BEGIN DATA IN THIS EXERCISE
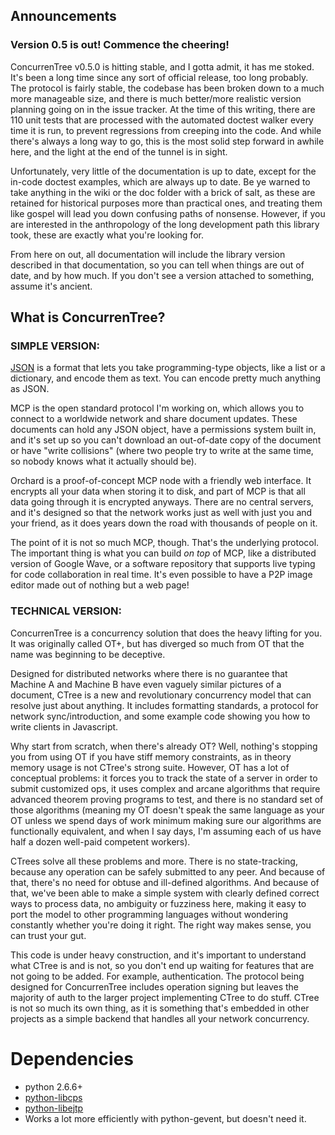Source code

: ## Announcements

### Version 0.5 is out! Commence the cheering!

ConcurrenTree v0.5.0 is hitting stable, and I gotta admit, it has me stoked.
It's been a long time since any sort of official release, too long probably.
The protocol is fairly stable, the codebase has been broken down to a much
more manageable size, and there is much better/more realistic version planning
going on in the issue tracker. At the time of this writing, there are 110 unit
tests that are processed with the automated doctest walker every time it is
run, to prevent regressions from creeping into the code. And while there's
always a long way to go, this is the most solid step forward in awhile here,
and the light at the end of the tunnel is in sight.

Unfortunately, very little of the documentation is up to date, except for the
in-code doctest examples, which are always up to date. Be ye warned to take
anything in the wiki or the doc folder with a brick of salt, as these are
retained for historical purposes more than practical ones, and treating them
like gospel will lead you down confusing paths of nonsense. However, if you are
interested in the anthropology of the long development path this library took,
these are exactly what you're looking for.

From here on out, all documentation will include the library version described
in that documentation, so you can tell when things are out of date, and by how
much. If you don't see a version attached to something, assume it's ancient.

## What is ConcurrenTree?

### SIMPLE VERSION:

[JSON](http://json.org/) is a format that lets you take programming-type
objects, like a list or a dictionary, and encode them as text. You can encode
pretty much anything as JSON.

MCP is the open standard protocol I'm working on, which allows you to connect
to a worldwide network and share document updates. These documents can hold any
JSON object, have a permissions system built in, and it's set up so you can't
download an out-of-date copy of the document or have "write collisions" (where
two people try to write at the same time, so nobody knows what it actually
should be).

Orchard is a proof-of-concept MCP node with a friendly web interface. It
encrypts all your data when storing it to disk, and part of MCP is that all
data going through it is encrypted anyways. There are no central servers, and
it's designed so that the network works just as well with just you and your
friend, as it does years down the road with thousands of people on it.

The point of it is not so much MCP, though. That's the underlying protocol.
The important thing is what you can build *on top* of MCP, like a distributed
version of Google Wave, or a software repository that supports live typing for
code collaboration in real time. It's even possible to have a P2P image editor
made out of nothing but a web page!

### TECHNICAL VERSION:

ConcurrenTree is a concurrency solution that does the heavy lifting for you.
It was originally called OT+, but has diverged so much from OT that the name
was beginning to be deceptive.

Designed for distributed networks where there is no guarantee that Machine A
and Machine B have even vaguely similar pictures of a document, CTree is a new
and revolutionary concurrency model that can resolve just about anything. It
includes formatting standards, a protocol for network sync/introduction, and
some example code showing you how to write clients in Javascript.

Why start from scratch, when there's already OT? Well, nothing's stopping you
from using OT if you have stiff memory constraints, as in theory memory usage
is not CTree's strong suite. However, OT has a lot of conceptual problems: it
forces you to track the state of a server in order to submit customized ops,
it uses complex and arcane algorithms that require advanced theorem proving
programs to test, and there is no standard set of those algorithms (meaning
my OT doesn't speak the same language as your OT unless we spend days of work
minimum making sure our algorithms are functionally equivalent, and when I say
days, I'm assuming each of us have half a dozen well-paid competent workers).

CTrees solve all these problems and more. There is no state-tracking, because
any operation can be safely submitted to any peer. And because of that, there's
no need for obtuse and ill-defined algorithms. And because of that, we've
been able to make a simple system with clearly defined correct ways to process
data, no ambiguity or fuzziness here, making it easy to port the model to other
programming languages without wondering constantly whether you're doing it
right. The right way makes sense, you can trust your gut.

This code is under heavy construction, and it's important to understand what
CTree is and is not, so you don't end up waiting for features that are not
going to be added. For example, authentication. The protocol being designed
for ConcurrenTree includes operation signing but leaves the majority of auth
to the larger project implementing CTree to do stuff. CTree is not so much its
own thing, as it is something that's embedded in other projects as a simple
backend that handles all your network concurrency.


Dependencies
============
* python 2.6.6+
* [python-libcps](https://github.com/campadrenalin/python-libcps)
* [python-libejtp](https://github.com/campadrenalin/EJTP-lib-python)
* Works a lot more efficiently with python-gevent, but doesn't need it.
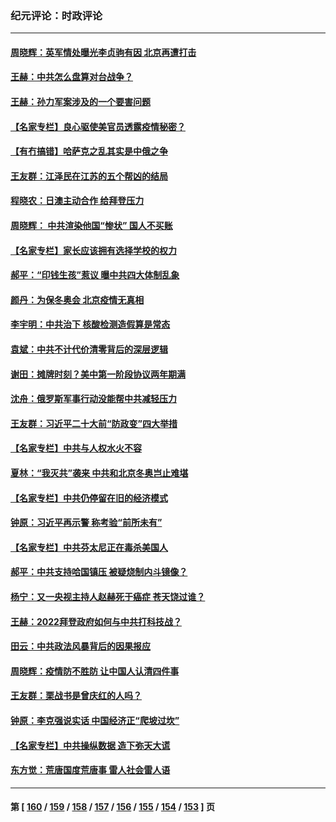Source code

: ### 纪元评论：时政评论
---
#### [周晓辉：英军情处曝光李贞驹有因 北京再遭打击](../../pages/nsc1025/n13507104.md) 
#### [王赫：中共怎么盘算对台战争？](../../pages/nsc1025/n13505689.md) 
#### [王赫：孙力军案涉及的一个要害问题](../../pages/nsc1025/n13505244.md) 
#### [【名家专栏】良心驱使美官员透露疫情秘密？](../../pages/nsc1025/n13504846.md) 
#### [【有冇搞错】哈萨克之乱其实是中俄之争](../../pages/nsc1025/n13505528.md) 
#### [王友群：江泽民在江苏的五个帮凶的结局](../../pages/nsc1025/n13503194.md) 
#### [程晓农：日澳主动合作 给拜登压力](../../pages/nsc1025/n13503861.md) 
#### [周晓辉： 中共渲染他国“惨状” 国人不买账](../../pages/nsc1025/n13502928.md) 
#### [【名家专栏】家长应该拥有选择学校的权力](../../pages/nsc1025/n13502331.md) 
#### [郝平：“印钱生孩”惹议 曝中共四大体制乱象](../../pages/nsc1025/n13503066.md) 
#### [颜丹：为保冬奥会 北京疫情无真相](../../pages/nsc1025/n13502850.md) 
#### [李宇明：中共治下 核酸检测造假算是常态](../../pages/nsc1025/n13502718.md) 
#### [袁斌：中共不计代价清零背后的深层逻辑](../../pages/nsc1025/n13501619.md) 
#### [谢田：摊牌时刻？美中第一阶段协议两年期满](../../pages/nsc1025/n13501263.md) 
#### [沈舟：俄罗斯军事行动没能帮中共减轻压力](../../pages/nsc1025/n13500551.md) 
#### [王友群：习近平二十大前“防政变”四大举措](../../pages/nsc1025/n13500588.md) 
#### [【名家专栏】中共与人权水火不容](../../pages/nsc1025/n13500019.md) 
#### [夏林：“我灭共”袭来 中共和北京冬奥岂止难堪](../../pages/nsc1025/n13500485.md) 
#### [【名家专栏】中共仍停留在旧的经济模式](../../pages/nsc1025/n13499996.md) 
#### [钟原：习近平再示警 称考验“前所未有”](../../pages/nsc1025/n13498393.md) 
#### [【名家专栏】中共芬太尼正在毒杀美国人](../../pages/nsc1025/n13497438.md) 
#### [郝平：中共支持哈国镇压 被疑烧制内斗镜像？](../../pages/nsc1025/n13497952.md) 
#### [杨宁：又一央视主持人赵赫死于癌症 苍天饶过谁？](../../pages/nsc1025/n13497655.md) 
#### [王赫：2022拜登政府如何与中共打科技战？](../../pages/nsc1025/n13496893.md) 
#### [田云：中共政法风暴背后的因果报应](../../pages/nsc1025/n13496264.md) 
#### [周晓辉：疫情防不胜防  让中国人认清四件事](../../pages/nsc1025/n13495551.md) 
#### [王友群：栗战书是曾庆红的人吗？](../../pages/nsc1025/n13495738.md) 
#### [钟原：李克强说实话 中国经济正“爬坡过坎”](../../pages/nsc1025/n13495582.md) 
#### [【名家专栏】中共操纵数据 造下弥天大谎](../../pages/nsc1025/n13495097.md) 
#### [东方觉：荒唐国度荒唐事 雷人社会雷人语](../../pages/nsc1025/n13494708.md) 

---
#### 第 [ [160](./160.md) / [159](./159.md) / [158](./158.md) / [157](./157.md) / [156](./156.md) / [155](./155.md) / [154](./154.md) / [153](./153.md) ] 页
END DATA IN THIS EXERCISE
All of the entries, apart from the pictures, must be returned exactly.

Source code

: ## Announcements

### Version 0.5 is out! Commence the cheering!

ConcurrenTree v0.5.0 is hitting stable, and I gotta admit, it has me stoked.
It's been a long time since any sort of official release, too long probably.
The protocol is fairly stable, the codebase has been broken down to a much
more manageable size, and there is much better/more realistic version planning
going on in the issue tracker. At the time of this writing, there are 110 unit
tests that are processed with the automated doctest walker every time it is
run, to prevent regressions from creeping into the code. And while there's
always a long way to go, this is the most solid step forward in awhile here,
and the light at the end of the tunnel is in sight.

Unfortunately, very little of the documentation is up to date, except for the
in-code doctest examples, which are always up to date. Be ye warned to take
anything in the wiki or the doc folder with a brick of salt, as these are
retained for historical purposes more than practical ones, and treating them
like gospel will lead you down confusing paths of nonsense. However, if you are
interested in the anthropology of the long development path this library took,
these are exactly what you're looking for.

From here on out, all documentation will include the library version described
in that documentation, so you can tell when things are out of date, and by how
much. If you don't see a version attached to something, assume it's ancient.

## What is ConcurrenTree?

### SIMPLE VERSION:

[JSON](http://json.org/) is a format that lets you take programming-type
objects, like a list or a dictionary, and encode them as text. You can encode
pretty much anything as JSON.

MCP is the open standard protocol I'm working on, which allows you to connect
to a worldwide network and share document updates. These documents can hold any
JSON object, have a permissions system built in, and it's set up so you can't
download an out-of-date copy of the document or have "write collisions" (where
two people try to write at the same time, so nobody knows what it actually
should be).

Orchard is a proof-of-concept MCP node with a friendly web interface. It
encrypts all your data when storing it to disk, and part of MCP is that all
data going through it is encrypted anyways. There are no central servers, and
it's designed so that the network works just as well with just you and your
friend, as it does years down the road with thousands of people on it.

The point of it is not so much MCP, though. That's the underlying protocol.
The important thing is what you can build *on top* of MCP, like a distributed
version of Google Wave, or a software repository that supports live typing for
code collaboration in real time. It's even possible to have a P2P image editor
made out of nothing but a web page!

### TECHNICAL VERSION:

ConcurrenTree is a concurrency solution that does the heavy lifting for you.
It was originally called OT+, but has diverged so much from OT that the name
was beginning to be deceptive.

Designed for distributed networks where there is no guarantee that Machine A
and Machine B have even vaguely similar pictures of a document, CTree is a new
and revolutionary concurrency model that can resolve just about anything. It
includes formatting standards, a protocol for network sync/introduction, and
some example code showing you how to write clients in Javascript.

Why start from scratch, when there's already OT? Well, nothing's stopping you
from using OT if you have stiff memory constraints, as in theory memory usage
is not CTree's strong suite. However, OT has a lot of conceptual problems: it
forces you to track the state of a server in order to submit customized ops,
it uses complex and arcane algorithms that require advanced theorem proving
programs to test, and there is no standard set of those algorithms (meaning
my OT doesn't speak the same language as your OT unless we spend days of work
minimum making sure our algorithms are functionally equivalent, and when I say
days, I'm assuming each of us have half a dozen well-paid competent workers).

CTrees solve all these problems and more. There is no state-tracking, because
any operation can be safely submitted to any peer. And because of that, there's
no need for obtuse and ill-defined algorithms. And because of that, we've
been able to make a simple system with clearly defined correct ways to process
data, no ambiguity or fuzziness here, making it easy to port the model to other
programming languages without wondering constantly whether you're doing it
right. The right way makes sense, you can trust your gut.

This code is under heavy construction, and it's important to understand what
CTree is and is not, so you don't end up waiting for features that are not
going to be added. For example, authentication. The protocol being designed
for ConcurrenTree includes operation signing but leaves the majority of auth
to the larger project implementing CTree to do stuff. CTree is not so much its
own thing, as it is something that's embedded in other projects as a simple
backend that handles all your network concurrency.


Dependencies
============
* python 2.6.6+
* [python-libcps](https://github.com/campadrenalin/python-libcps)
* [python-libejtp](https://github.com/campadrenalin/EJTP-lib-python)
* Works a lot more efficiently with python-gevent, but doesn't need it.
Source code

: ### 纪元评论：时政评论
---
#### [周晓辉：英军情处曝光李贞驹有因 北京再遭打击](../../pages/nsc1025/n13507104.md) 
#### [王赫：中共怎么盘算对台战争？](../../pages/nsc1025/n13505689.md) 
#### [王赫：孙力军案涉及的一个要害问题](../../pages/nsc1025/n13505244.md) 
#### [【名家专栏】良心驱使美官员透露疫情秘密？](../../pages/nsc1025/n13504846.md) 
#### [【有冇搞错】哈萨克之乱其实是中俄之争](../../pages/nsc1025/n13505528.md) 
#### [王友群：江泽民在江苏的五个帮凶的结局](../../pages/nsc1025/n13503194.md) 
#### [程晓农：日澳主动合作 给拜登压力](../../pages/nsc1025/n13503861.md) 
#### [周晓辉： 中共渲染他国“惨状” 国人不买账](../../pages/nsc1025/n13502928.md) 
#### [【名家专栏】家长应该拥有选择学校的权力](../../pages/nsc1025/n13502331.md) 
#### [郝平：“印钱生孩”惹议 曝中共四大体制乱象](../../pages/nsc1025/n13503066.md) 
#### [颜丹：为保冬奥会 北京疫情无真相](../../pages/nsc1025/n13502850.md) 
#### [李宇明：中共治下 核酸检测造假算是常态](../../pages/nsc1025/n13502718.md) 
#### [袁斌：中共不计代价清零背后的深层逻辑](../../pages/nsc1025/n13501619.md) 
#### [谢田：摊牌时刻？美中第一阶段协议两年期满](../../pages/nsc1025/n13501263.md) 
#### [沈舟：俄罗斯军事行动没能帮中共减轻压力](../../pages/nsc1025/n13500551.md) 
#### [王友群：习近平二十大前“防政变”四大举措](../../pages/nsc1025/n13500588.md) 
#### [【名家专栏】中共与人权水火不容](../../pages/nsc1025/n13500019.md) 
#### [夏林：“我灭共”袭来 中共和北京冬奥岂止难堪](../../pages/nsc1025/n13500485.md) 
#### [【名家专栏】中共仍停留在旧的经济模式](../../pages/nsc1025/n13499996.md) 
#### [钟原：习近平再示警 称考验“前所未有”](../../pages/nsc1025/n13498393.md) 
#### [【名家专栏】中共芬太尼正在毒杀美国人](../../pages/nsc1025/n13497438.md) 
#### [郝平：中共支持哈国镇压 被疑烧制内斗镜像？](../../pages/nsc1025/n13497952.md) 
#### [杨宁：又一央视主持人赵赫死于癌症 苍天饶过谁？](../../pages/nsc1025/n13497655.md) 
#### [王赫：2022拜登政府如何与中共打科技战？](../../pages/nsc1025/n13496893.md) 
#### [田云：中共政法风暴背后的因果报应](../../pages/nsc1025/n13496264.md) 
#### [周晓辉：疫情防不胜防  让中国人认清四件事](../../pages/nsc1025/n13495551.md) 
#### [王友群：栗战书是曾庆红的人吗？](../../pages/nsc1025/n13495738.md) 
#### [钟原：李克强说实话 中国经济正“爬坡过坎”](../../pages/nsc1025/n13495582.md) 
#### [【名家专栏】中共操纵数据 造下弥天大谎](../../pages/nsc1025/n13495097.md) 
#### [东方觉：荒唐国度荒唐事 雷人社会雷人语](../../pages/nsc1025/n13494708.md) 

---
#### 第 [ [160](./160.md) / [159](./159.md) / [158](./158.md) / [157](./157.md) / [156](./156.md) / [155](./155.md) / [154](./154.md) / [153](./153.md) ] 页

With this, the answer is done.